Economic Indicators

News from EPI Encouraging Jobs Report, but Nominal Wages Indicate How Far We Have to Go

The economy added a surprising and encouraging 321,000 jobs in November. This is welcome news, however, it’s important to put these numbers in context. At this rate, we won’t return to pre-recession labor market health until October 2016—nearly nine years since the recession began.

Despite this surge in job creation, there’s still substantial slack in the economy, as evidenced by still sluggish wage growth—a consistent theme of the recovery and indeed of the past three-and-a-half decades. Private sector nominal average hourly earnings grew 2.1 percent annually in November—similar to what we’ve seen this year so far—which shows that that the labor market is still far from healthy, and that Americans are not reaping the full benefits of the growing economy.

This lackluster wage growth is a clear indicator that there’s still considerable slack in the labor market. In addition to the headline unemployment number, there are millions of workers who left the labor force because job opportunities are too weak, and millions more employed workers who can’t change jobs or get the hours they need, and who haven’t seen a pay increase after years of hard work. It’s clear that the Federal Reserve should not do anything to slow the economy until nominal wage growth picks up significantly.

Because nominal wage growth is an important gauge of the labor market, and a critical indicator for Federal Reserve policymakers, today we are unveiling EPI’s new Nominal Wage Tracker. This tracker contains the most up-to-date information on nominal wages, shows the cumulative effect of the ongoing failure of wages to hit target levels, and illustrates how labor’s share of corporate-sector income has not begun any reliable rise following its long fall in the recovery from the Great Recession.

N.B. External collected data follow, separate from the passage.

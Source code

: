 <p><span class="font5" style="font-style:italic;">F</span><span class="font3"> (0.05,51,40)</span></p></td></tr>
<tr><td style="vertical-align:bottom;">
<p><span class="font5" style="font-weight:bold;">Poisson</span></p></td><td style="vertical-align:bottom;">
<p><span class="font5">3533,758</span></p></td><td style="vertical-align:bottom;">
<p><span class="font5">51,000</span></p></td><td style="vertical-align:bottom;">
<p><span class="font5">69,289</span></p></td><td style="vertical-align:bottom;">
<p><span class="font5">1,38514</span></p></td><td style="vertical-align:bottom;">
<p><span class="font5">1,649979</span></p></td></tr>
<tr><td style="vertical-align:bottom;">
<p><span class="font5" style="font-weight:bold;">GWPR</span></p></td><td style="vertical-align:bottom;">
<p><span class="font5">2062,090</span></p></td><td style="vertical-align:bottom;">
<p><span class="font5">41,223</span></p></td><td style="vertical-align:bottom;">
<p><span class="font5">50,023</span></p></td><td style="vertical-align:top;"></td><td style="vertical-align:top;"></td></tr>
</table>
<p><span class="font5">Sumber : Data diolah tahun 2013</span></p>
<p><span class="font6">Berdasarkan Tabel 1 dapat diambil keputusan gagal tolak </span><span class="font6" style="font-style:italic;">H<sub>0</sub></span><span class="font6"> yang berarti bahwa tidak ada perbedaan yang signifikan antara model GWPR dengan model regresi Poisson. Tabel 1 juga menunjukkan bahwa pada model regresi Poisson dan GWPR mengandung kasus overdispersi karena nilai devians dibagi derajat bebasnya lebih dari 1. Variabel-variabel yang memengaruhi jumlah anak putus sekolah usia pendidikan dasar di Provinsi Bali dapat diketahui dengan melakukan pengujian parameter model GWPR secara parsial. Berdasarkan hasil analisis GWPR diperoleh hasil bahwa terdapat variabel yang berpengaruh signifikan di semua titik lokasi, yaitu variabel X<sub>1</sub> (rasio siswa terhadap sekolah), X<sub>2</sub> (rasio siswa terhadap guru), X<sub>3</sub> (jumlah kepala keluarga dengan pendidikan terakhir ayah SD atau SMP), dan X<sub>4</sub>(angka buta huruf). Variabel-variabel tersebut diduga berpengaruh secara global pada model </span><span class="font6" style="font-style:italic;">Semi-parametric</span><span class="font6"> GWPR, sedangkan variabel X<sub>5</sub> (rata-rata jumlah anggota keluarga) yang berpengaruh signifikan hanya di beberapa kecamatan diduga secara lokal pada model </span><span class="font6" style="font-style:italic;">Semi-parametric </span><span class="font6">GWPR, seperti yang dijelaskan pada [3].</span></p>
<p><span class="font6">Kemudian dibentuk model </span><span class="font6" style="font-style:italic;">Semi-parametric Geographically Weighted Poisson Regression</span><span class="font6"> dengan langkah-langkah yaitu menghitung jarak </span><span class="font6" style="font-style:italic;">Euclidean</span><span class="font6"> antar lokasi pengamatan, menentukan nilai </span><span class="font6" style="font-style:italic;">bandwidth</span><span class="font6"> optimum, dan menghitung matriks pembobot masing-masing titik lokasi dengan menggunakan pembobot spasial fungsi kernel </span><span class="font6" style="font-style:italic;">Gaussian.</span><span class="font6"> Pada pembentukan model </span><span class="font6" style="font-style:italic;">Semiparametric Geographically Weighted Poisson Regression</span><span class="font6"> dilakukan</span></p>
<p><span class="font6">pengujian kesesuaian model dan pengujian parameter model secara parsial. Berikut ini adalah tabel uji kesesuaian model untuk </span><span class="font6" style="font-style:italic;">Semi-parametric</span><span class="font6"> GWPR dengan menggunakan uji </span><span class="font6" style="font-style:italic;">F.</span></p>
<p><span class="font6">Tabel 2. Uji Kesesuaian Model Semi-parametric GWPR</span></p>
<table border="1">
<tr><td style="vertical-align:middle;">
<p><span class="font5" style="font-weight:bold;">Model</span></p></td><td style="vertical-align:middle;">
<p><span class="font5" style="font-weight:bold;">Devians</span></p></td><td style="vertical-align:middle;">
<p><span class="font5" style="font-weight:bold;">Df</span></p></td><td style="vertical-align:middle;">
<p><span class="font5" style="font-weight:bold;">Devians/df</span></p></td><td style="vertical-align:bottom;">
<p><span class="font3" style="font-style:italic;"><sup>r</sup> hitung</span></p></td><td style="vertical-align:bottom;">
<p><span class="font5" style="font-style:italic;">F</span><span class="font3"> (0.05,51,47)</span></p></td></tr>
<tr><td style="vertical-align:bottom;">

In spite of today’s impressive overall jobs number, it is clear that nominal wages are growing far slower than any reasonable wage target for the last five years. The fact is that the economy is not growing enough for workers to feel the effects in their paychecks and not enough for the Federal Reserve to slow the economy for fear of any upcoming inflationary pressure. If the Fed acts too soon, it will slow labor share’s recovery and come at a cost to Americans’ living standards.